Stored data entries

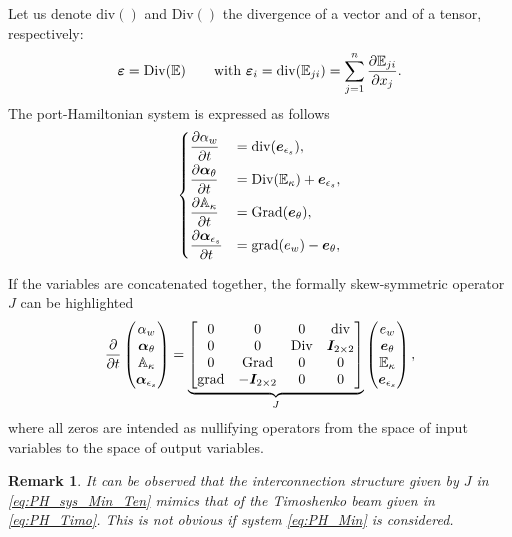 \documentclass[preprint,12pt]{elsarticle}
\newtheorem{remark}{Remark}
\begin{document}
Let us denote $\mathrm{div}()$ and $\mathrm{Div}()$ the divergence of a vector and of a tensor, respectively:
\begin{equation*}
    \bm{\varepsilon} = \mathrm{Div}(\mathbb{E})  \qquad \text{with } \bm{\varepsilon}_i = \mathrm{div}(\mathbb{E}_{ji}) = \sum_{j = 1}^n \diffp{\mathbb{E}_{ji}}{x_j}.
\end{equation*}
The port-Hamiltonian system is expressed as follows 
\begin{equation}
\begin{cases}
\displaystyle\diffp{\alpha_w}{t} &= \mathrm{div}(\bm{e}_{\epsilon_s}), \vspace{1mm} \\
\displaystyle\diffp{\bm\alpha_\theta}{t} &= \mathrm{Div}( \mathbb{E}_{\kappa}) + \bm{e}_{\epsilon_s}, \vspace{1mm} \\
\displaystyle\diffp{\mathbb{A}_\kappa}{t} &= \mathrm{Grad}(\bm{e}_{\theta}), \vspace{1mm} \\
\displaystyle\diffp{ \bm\alpha_{\epsilon_s} }{t} &= \mathrm{grad}(e_w) - \bm{e}_{\theta},
\end{cases}
\end{equation}

If the variables are concatenated together, the formally skew-symmetric operator $J$ can be highlighted 
\begin{equation}
\label{eq:PH_sys_Min_Ten}
\diffp{}{t}
\begin{pmatrix}
\alpha_w \\
\bm\alpha_\theta \\
\mathbb{A}_\kappa \\
\bm\alpha_{\epsilon_s} \\
\end{pmatrix} = 
\underbrace{\begin{bmatrix}
	0  & 0  & 0  & \mathrm{div} \\
	0 & 0 &  \mathrm{Div} & \bm{I}_{2 \times 2}\\
	0  & \mathrm{Grad}  & 0  & 0\\
	\mathrm{grad} & -\bm{I}_{2 \times 2} &  0 & 0  \\
	\end{bmatrix}}_{J}
\begin{pmatrix}
e_w \\
\bm{e}_{\theta} \\
\mathbb{E}_{\kappa} \\
\bm{e}_{\epsilon_s} \\
\end{pmatrix},
\end{equation}
where all zeros are intended as nullifying operators from the space of input variables to the space of output variables.
\begin{remark}
It can be observed that the interconnection structure given by $J$ in \eqref{eq:PH_sys_Min_Ten} mimics that of the Timoshenko beam given in \eqref{eq:PH_Timo}. This is not obvious if system \eqref{eq:PH_Min} is considered.
\end{remark}
\end{document}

▶ **Your assignment**
The output should consist only of the lines from the one with "It can be observed" through the final line of the records above, exactly.

▶ **Response to the exercise**
It can be observed that the interconnection structure given by $J$ in \eqref{eq:PH_sys_Min_Ten} mimics that of the Timoshenko beam given in \eqref{eq:PH_Timo}. This is not obvious if system \eqref{eq:PH_Min} is considered.
\end{remark}
\end{document}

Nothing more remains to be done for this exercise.